**Required action**
Please copy each line of the listing that includes the string "theme".

**The records**
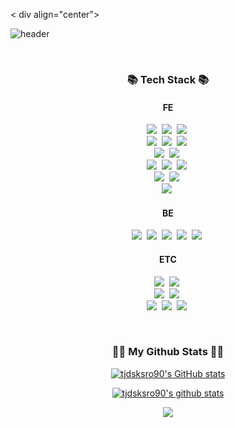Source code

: <
div align="center">
  
  ![header](https://capsule-render.vercel.app/api?type=slice&color=gradient&height=160&section=header&text=Welcome%20&fontAlign=50&fontAlignY=70&fontSize=90)
</div>
<br>
<h3 align="center">📚 Tech Stack 📚</h3>
<h4 align="center">FE</h4>
<p align="center">
  <img src="https://img.shields.io/badge/HTML5-E34F26?style=flat-square&logo=html5&logoColor=white"/></a>&nbsp 
  <img src="https://img.shields.io/badge/CSS-1572B6?style=flat-square&logo=css3&logoColor=white"/></a>&nbsp 
  <img src="https://img.shields.io/badge/SCSS-CC6699?style=flat-square&logo=sass&logoColor=white"/></a>&nbsp 
  <br>
  <img src="https://img.shields.io/badge/Javascript-ffb13b?style=flat-square&logo=javascript&logoColor=white"/></a>&nbsp 
  <img src="https://img.shields.io/badge/JQuery-0769AD?style=flat-square&logo=jquery&logoColor=white"/></a>&nbsp 
  <img src="https://img.shields.io/badge/Typescript-3178C6?style=flat-square&logo=typescript&logoColor=white"/></a>&nbsp 
  <br>
  <img src="https://img.shields.io/badge/CSS Modules-000000?style=flat-square&logo=cssmodules&logoColor=white"/></a>&nbsp 
  <img src="https://img.shields.io/badge/Tailwind CSS-06B6D4?style=flat-square&logo=tailwindcss&logoColor=white"/></a>&nbsp 
  <br>
  <img src="https://img.shields.io/badge/React-61DAFB?style=flat-square&logo=react&logoColor=white"/></a>&nbsp 
  <img src="https://img.shields.io/badge/Redux-764ABC?style=flat-square&logo=redux&logoColor=white"/></a>&nbsp 
  <img src="https://img.shields.io/badge/React Query-FF4154?style=flat-square&logo=reactquery&logoColor=white"/></a>&nbsp 
  <br>
  <img src="https://img.shields.io/badge/Vue-4FC08D?style=flat-square&logo=vuedotjs&logoColor=white"/></a>&nbsp 
  <img src="https://img.shields.io/badge/Vuetify-1867C0?style=flat-square&logo=vuetify&logoColor=white"/></a>&nbsp 
  <br>
  <img src="https://img.shields.io/badge/Angular-0F0F11?style=flat-square&logo=angular&logoColor=white"/></a>&nbsp 
</p>
<h4 align="center">BE</h4>
<p align="center">
  <img src="https://img.shields.io/badge/#F24E1E?style=flat-square&logo=figma&logoColor=white"/></a>&nbsp 
  <img src="https://img.shields.io/badge/#FFCA28?style=flat-square&logo=firebase&logoColor=white"/></a>&nbsp 
  <img src="https://img.shields.io/badge/#3FCF8E?style=flat-square&logo=supabase&logoColor=white"/></a>&nbsp 
  <img src="https://img.shields.io/badge/Mysql-E6B91E?style=flat-square&logo=MySql&logoColor=white"/></a>&nbsp 
  <img src="https://img.shields.io/badge/Node.js-339933?style=flat-square&logo=Node.js&logoColor=white"/></a>&nbsp 
</p>
<h4 align="center">ETC</h4>
<p align="center">
  <img src="https://img.shields.io/badge/Git-F05032?style=flat-square&logo=git&logoColor=white"/></a>&nbsp 
  <img src="https://img.shields.io/badge/Sourcetree-0052CC?style=flat-square&logo=sourcetree&logoColor=white"/></a>&nbsp 
  <br>
  <img src="https://img.shields.io/badge/Slack-4A154B?style=flat-square&logo=slack&logoColor=white"/></a>&nbsp 
  <img src="https://img.shields.io/badge/Notion-000000?style=flat-square&logo=notion&logoColor=white"/></a>&nbsp 
  <br>
  <img src="https://img.shields.io/badge/Atlassian-0052CC?style=flat-square&logo=atlassian&logoColor=white"/></a>&nbsp 
  <img src="https://img.shields.io/badge/Jira Software-0052CC?style=flat-square&logo=jirasoftware&logoColor=white"/></a>&nbsp 
  <img src="https://img.shields.io/badge/Jira-0052CC?style=flat-square&logo=jira&logoColor=white"/></a>&nbsp 
</p>
<br>
<!-- <h3 align="center">🌈 Follow Me 🌈</h3>
<p align="center">
  <a href="https://gmrdlsrkswnl.tistory.com/"><img src="https://img.shields.io/badge/Tistory-000000?style=flat-square&logo=Tistory&logoColor=white&link=https://gmrdlsrkswnl.tistory.com/"/></a>&nbsp
  <a href="mailto:tjdsksro90@gmail.com"><img src="https://img.shields.io/badge/Gmail-d14836?style=flat-square&logo=Gmail&logoColor=white&link=tjdsksro90@gmail.com"/></a>
</p>
<br> -->

<h3 align="center">👩‍💻 My Github Stats 👩‍💻</h3>
<div align="center">

  [![tjdsksro90's GitHub stats](https://github-readme-stats.vercel.app/api?username=tjdsksro90&hide_title=true&show_icons=true&disable_animations=true&theme=vue)](https://github.com/tjdsksro90)
  
[![tjdsksro90's github stats](https://github-readme-stats.vercel.app/api/top-langs/?username=tjdsksro90&hide_title=true&show_icons=true&hide_border=true&theme=vue&icon_color=004386&layout=compact)](https://github.com/tjdsksro90)
  <!-- [![tjdsksro90's GitHub stats](https://github-readme-stats.vercel.app/api?username=tjdsksro90&hide_title=true&show_icons=true&include_all_commits=true&disable_animations=true&theme=vue)](https://github.com/tjdsksro90/github-readme-stats) -->
</div>

<p align="center">
  <a href="https://hits.seeyoufarm.com"><img src="https://hits.seeyoufarm.com/api/count/incr/badge.svg?url=https%3A%2F%2Fgithub.com%2Fhyeinisfree&count_bg=%2341B883&title_bg=%23CDC2C2&icon=github.svg&icon_color=%23E7E7E7&title=hits&edge_flat=false"/></a>
</p>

**Reply**
  [![tjdsksro90's GitHub stats](https://github-readme-stats.vercel.app/api?username=tjdsksro90&hide_title=true&show_icons=true&disable_animations=true&theme=vue)](https://github.com/tjdsksro90)
[![tjdsksro90's github stats](https://github-readme-stats.vercel.app/api/top-langs/?username=tjdsksro90&hide_title=true&show_icons=true&hide_border=true&theme=vue&icon_color=004386&layout=compact)](https://github.com/tjdsksro90)
  <!-- [![tjdsksro90's GitHub stats](https://github-readme-stats.vercel.app/api?username=tjdsksro90&hide_title=true&show_icons=true&include_all_commits=true&disable_animations=true&theme=vue)](https://github.com/tjdsksro90/github-readme-stats) -->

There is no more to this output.